2. Der Vergabekontrollsenat beim Amt der Wiener Landesregierung ist nach §99 Abs1 WLVergG "zuständig:

1. bis zum Zeitpunkt des erfolgten Zuschlages zur Beseitigung von Rechtsverstößen im Sinne des §101 zur Erlassung von einstweiligen Verfügungen sowie zur Nichtigerklärung rechtswidriger Entscheidungen der vergebenden Stelle des Auftraggebers;

2. nach erfolgtem Zuschlag zur Feststellung, ob wegen eines Verstoßes gegen dieses Landesgesetz im Sinne der §§47 und 48 Abs2 der Zuschlag nicht dem Antragsteller als Bestbieter erteilt wurde. In einem solchen Verfahren ist der Vergabekontrollsenat ferner zuständig, auf Antrag des Auftraggebers festzustellen, ob einem übergangenen Bewerber oder Bieter auch ohne die festgestellte Rechtsverletzung der Zuschlag nicht erteilt worden wäre".

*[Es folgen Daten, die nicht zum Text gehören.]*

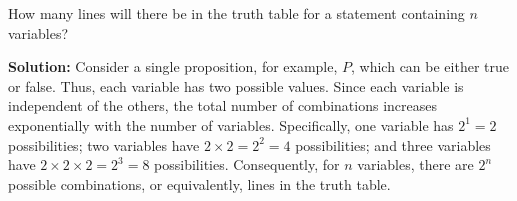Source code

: How many lines will there be in the truth table for a statement containing \(n\) variables?

\textbf{Solution:} Consider a single proposition, for example, \(P\), which can be either true or false. Thus, each variable has two possible values. Since each variable is independent of the others, the total number of combinations increases exponentially with the number of variables. Specifically, one variable has \(2^1 = 2\) possibilities; two variables have \(2 \times 2 = 2^2 = 4\) possibilities; and three variables have \(2 \times 2 \times 2 = 2^3 = 8\) possibilities. Consequently, for \(n\) variables, there are \(2^n\) possible combinations, or equivalently, lines in the truth table.

\pagebreak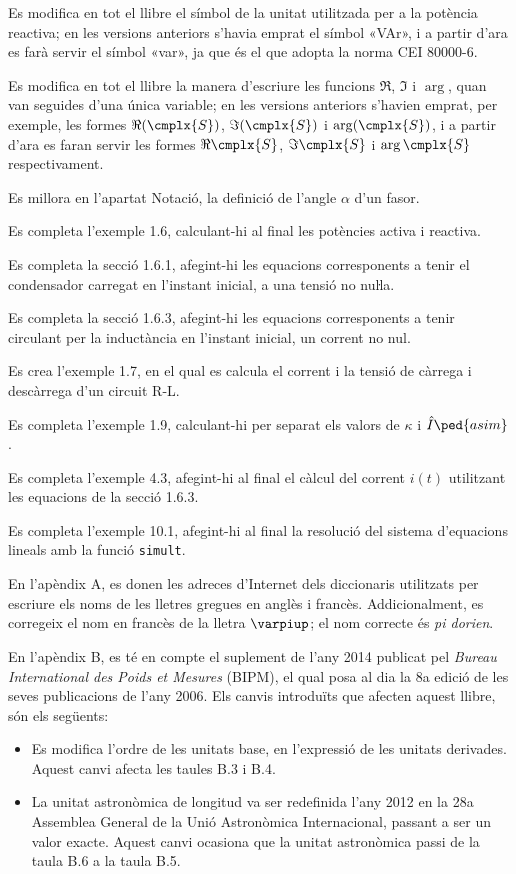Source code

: Es modifica en tot el llibre el símbol de la unitat  utilitzada per a la potència reactiva; en les versions anteriors s'havia emprat el símbol «VAr», i a partir d'ara es farà servir el símbol «var», ja que és el que adopta la norma CEI 80000-6.

Es modifica en tot el llibre la manera d'escriure les funcions $\Re$, $\Im$ i $\arg$, quan van seguides d'una única variable; en les versions anteriors s'havien emprat, per exemple, les formes $\Re(\cmplx{S})$, $\Im(\cmplx{S})$ i $\arg(\cmplx{S})$, i a partir d'ara es faran servir les formes $\Re\cmplx{S}$, $\Im\cmplx{S}$ i $\arg\cmplx{S}$ respectivament.


Es millora en l’apartat Notació, la definició de l’angle $\alpha$ d’un fasor.


Es completa l'exemple 1.6, calculant-hi al final les potències activa i reactiva.

Es completa la secció 1.6.1, afegint-hi les equacions corresponents a tenir el condensador carregat en l'instant inicial, a una tensió no nuŀla.

Es completa la secció 1.6.3, afegint-hi les equacions corresponents a tenir circulant per la inductància en l'instant  inicial, un corrent no nul.

Es crea l'exemple 1.7, en el qual es calcula el corrent i la tensió de càrrega i descàrrega d'un circuit R-L.

Es completa l'exemple 1.9, calculant-hi per separat els valors de $\kappa$ i $\hat{I}\ped{asim}$.


Es completa l'exemple 4.3, afegint-hi al final el càlcul del corrent $i(t)$ utilitzant les equacions de la secció 1.6.3.

Es completa l'exemple 10.1, afegint-hi al final la resolució del sistema d'equacions lineals amb la funció \texttt{simult}.


En l'apèndix A, es donen les adreces d'Internet dels diccionaris utilitzats per escriure els noms de les lletres gregues en anglès i francès. Addicionalment, es corregeix el nom en francès de la lletra $\varpiup$; el nom correcte és \textit{pi dorien}.

En l'apèndix B, es té en compte el suplement de l'any 2014 publicat pel  \textit{Bureau International des Poids et Mesures} (BIPM), el qual posa al dia la 8a edició de les seves publicacions de l'any 2006. Els canvis introduïts que afecten aquest llibre, són els següents:
\begin{itemize}
  \item Es modifica l'ordre de les unitats base, en l'expressió de les unitats derivades. Aquest canvi afecta les taules B.3 i B.4.
  \item La unitat astronòmica de longitud va ser redefinida l'any 2012 en la 28a Assemblea General de la Unió Astronòmica Internacional, passant a ser un valor exacte. Aquest canvi ocasiona que la unitat astronòmica passi de la taula B.6  a la taula  B.5.
\end{itemize}

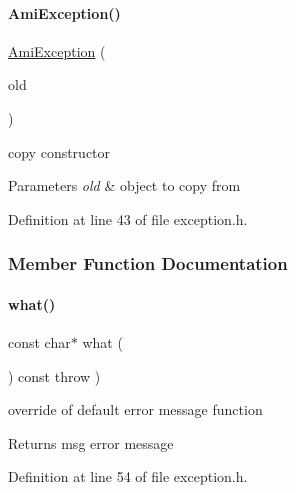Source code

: \paragraph{\texorpdfstring{Ami\+Exception()}{AmiException()}\hspace{0.1cm}{\footnotesize\ttfamily [2/2]}}
{\footnotesize\ttfamily \mbox{\hyperlink{classamici_1_1_ami_exception}{Ami\+Exception}} (\begin{DoxyParamCaption}\item[{const \mbox{\hyperlink{classamici_1_1_ami_exception}{Ami\+Exception}} \&}]{old }\end{DoxyParamCaption})}

copy constructor 
\begin{DoxyParams}{Parameters}
{\em old} & object to copy from\\
\hline
\end{DoxyParams}


Definition at line 43 of file exception.\+h.



\subsubsection{Member Function Documentation}
\mbox{\label{classamici_1_1_ami_exception_a79009ed133fa02b942ddce8f0b987f3e}} 
\paragraph{\texorpdfstring{what()}{what()}}
{\footnotesize\ttfamily const char$\ast$ what (\begin{DoxyParamCaption}{ }\end{DoxyParamCaption}) const throw  ) }

override of default error message function \begin{DoxyReturn}{Returns}
msg error message 
\end{DoxyReturn}


Definition at line 54 of file exception.\+h.

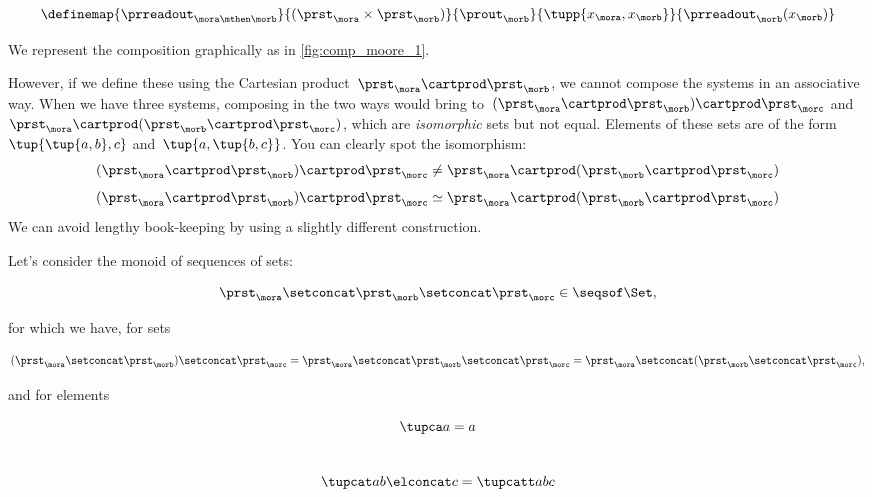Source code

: \begin{equation}\label{eq:moore-comp-naive-3}
  \definemap{
    \prreadout_{\mora\mthen\morb}
    }{
      (\prst_{\mora} \times \prst_{\morb})
    }{
      \prout_{\morb}
    }{
      \tupp{x_{\mora}, x_{\morb}}
    }{
      \prreadout_{\morb}(x_{\morb})
    }
\end{equation}

We represent the composition graphically as in \cref{fig:comp_moore_1}.

However, if we define these using the Cartesian product~$\prst_{\mora} \cartprod \prst_{\morb}$, we cannot compose the systems in an associative way.
When we have three systems, composing in the two ways would bring to~$(\prst_{\mora} \cartprod \prst_{\morb}) \cartprod \prst_{\morc}$ and~$\prst_{\mora} \cartprod (\prst_{\morb} \cartprod \prst_{\morc})$, which are \emph{isomorphic} sets but not equal.
Elements of these sets are of the form~$\tup{\tup{a,b},c}$ and~$\tup{a, \tup{b,c}}$. You can clearly spot the isomorphism:
\begin{equation}\label{eq:assoc-fails1}
(\prst_{\mora} \cartprod \prst_{\morb}) \cartprod \prst_{\morc} \neq \prst_{\mora} \cartprod (\prst_{\morb} \cartprod \prst_{\morc})
\end{equation}
\begin{equation}\label{eq:assoc-fails2}
  (\prst_{\mora} \cartprod \prst_{\morb}) \cartprod \prst_{\morc} \simeq \prst_{\mora} \cartprod (\prst_{\morb} \cartprod \prst_{\morc})
  \end{equation}
We can avoid lengthy book-keeping by using a slightly different construction.

Let's consider the monoid of sequences of sets:

\begin{equation}\label{eq:sets-monoid}
\prst_{\mora} \setconcat \prst_{\morb} \setconcat \prst_{\morc} \in \seqsof\Set,
\end{equation}

for which we have, for sets

\begin{equation}\label{eq:sets-monoid-comp}
  (\prst_{\mora} \setconcat \prst_{\morb} )\setconcat \prst_{\morc} =
  \prst_{\mora} \setconcat \prst_{\morb} \setconcat \prst_{\morc} =
  \prst_{\mora} \setconcat (\prst_{\morb} \setconcat \prst_{\morc}),
\end{equation}

and for elements

\begin{equation}
  \tupca a   = a
\end{equation}
~
\begin{equation}\label{eq:sets-monoid-el-cat}
   \tupcat a b \elconcat c = \tupcatt a b c
\end{equation}

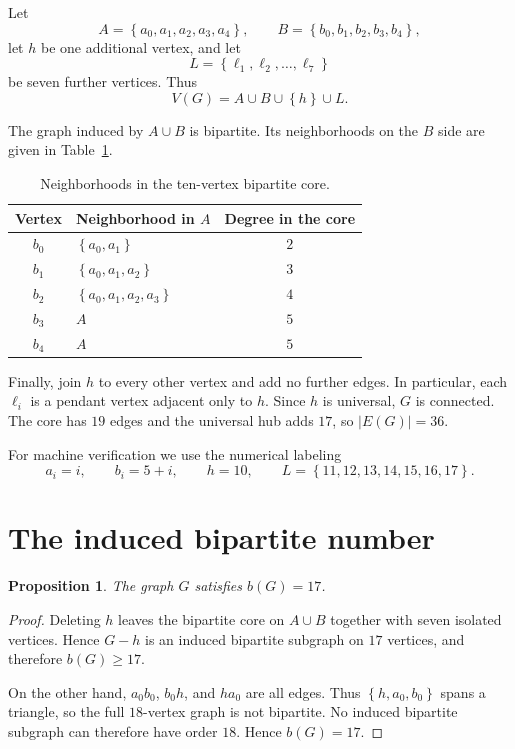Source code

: \documentclass[11pt]{article}
\newtheorem{proposition}[theorem]{Proposition}
\newcommand{\set}[1]{\left\{#1\right\}}
\begin{document}
Let
\[
 A=\set{a_0,a_1,a_2,a_3,a_4},\qquad
 B=\set{b_0,b_1,b_2,b_3,b_4},
\]
let $h$ be one additional vertex, and let
\[
 L=\set{\ell_1,\ell_2,\ldots,\ell_7}
\]
be seven further vertices. Thus
\[
 V(G)=A\cup B\cup\set{h}\cup L.
\]

The graph induced by $A\cup B$ is bipartite. Its neighborhoods on the $B$ side
are given in Table~\ref{tab:neighborhoods}.

\begin{table}[ht]
\centering
\caption{Neighborhoods in the ten-vertex bipartite core.}
\label{tab:neighborhoods}
\begin{tabular}{@{}c l c@{}}
\toprule
Vertex & Neighborhood in $A$ & Degree in the core \\
\midrule
$b_0$ & $\set{a_0,a_1}$                         & $2$ \\
$b_1$ & $\set{a_0,a_1,a_2}$                     & $3$ \\
$b_2$ & $\set{a_0,a_1,a_2,a_3}$                 & $4$ \\
$b_3$ & $A$                                      & $5$ \\
$b_4$ & $A$                                      & $5$ \\
\bottomrule
\end{tabular}
\end{table}

Finally, join $h$ to every other vertex and add no further edges. In
particular, each $\ell_i$ is a pendant vertex adjacent only to $h$. Since $h$
is universal, $G$ is connected. The core has $19$ edges and the universal hub
adds $17$, so $|E(G)|=36$.

For machine verification we use the numerical labeling
\[
 a_i=i,\qquad b_i=5+i,\qquad h=10,\qquad
 L=\set{11,12,13,14,15,16,17}.
\]

\section{The induced bipartite number}

\begin{proposition}\label{prop:b}
The graph $G$ satisfies $b(G)=17$.
\end{proposition}

\begin{proof}
Deleting $h$ leaves the bipartite core on $A\cup B$ together with seven
isolated vertices. Hence $G-h$ is an induced bipartite subgraph on $17$
vertices, and therefore $b(G)\ge17$.

On the other hand, $a_0b_0$, $b_0h$, and $ha_0$ are all edges. Thus
$\set{h,a_0,b_0}$ spans a triangle, so the full $18$-vertex graph is not
bipartite. No induced bipartite subgraph can therefore have order $18$.
Hence $b(G)=17$.
\end{proof}
\end{document}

Ein Antrag auf Durchführung eines Nachprüfungsverfahrens vor Zuschlagserteilung ist nur zulässig, wenn der Unternehmer vorher den Auftraggeber von der behaupteten Rechtswidrigkeit und der beabsichtigten Antragstellung unterrichtet und der Auftraggeber die behauptete Rechtswidrigkeit nicht behoben hat (§97 Abs1 WLVergG). Dieses vorgeschaltete "Rügeverfahren" ist in §96 leg.cit. geregelt.

3. a) Das verfassungsgesetzlich gewährleistete Recht auf Gleichheit aller Staatsbürger vor dem Gesetz wird nach ständiger Rechtsprechung des Verfassungsgerichtshofes auch dann verletzt, wenn die belangte Behörde bei Erlassung des Bescheides Willkür geübt hat. Ein willkürliches Verhalten einer Behörde ist unter anderem dann anzunehmen, wenn das Gesamtbild des Verhaltens einer Behörde zeigt, daß sie in einer Reihe von Fragen, die für die Fällung der Entscheidung von grundlegender Bedeutung gewesen wären, leichtfertig vorgegangen ist (vgl. VfSlg. 8808/1980), insbesondere auch, wenn die Behörde ein beachtliches Parteivorbringen schlechthin ignoriert hat (VfGH 27.2.1996, B1651/95).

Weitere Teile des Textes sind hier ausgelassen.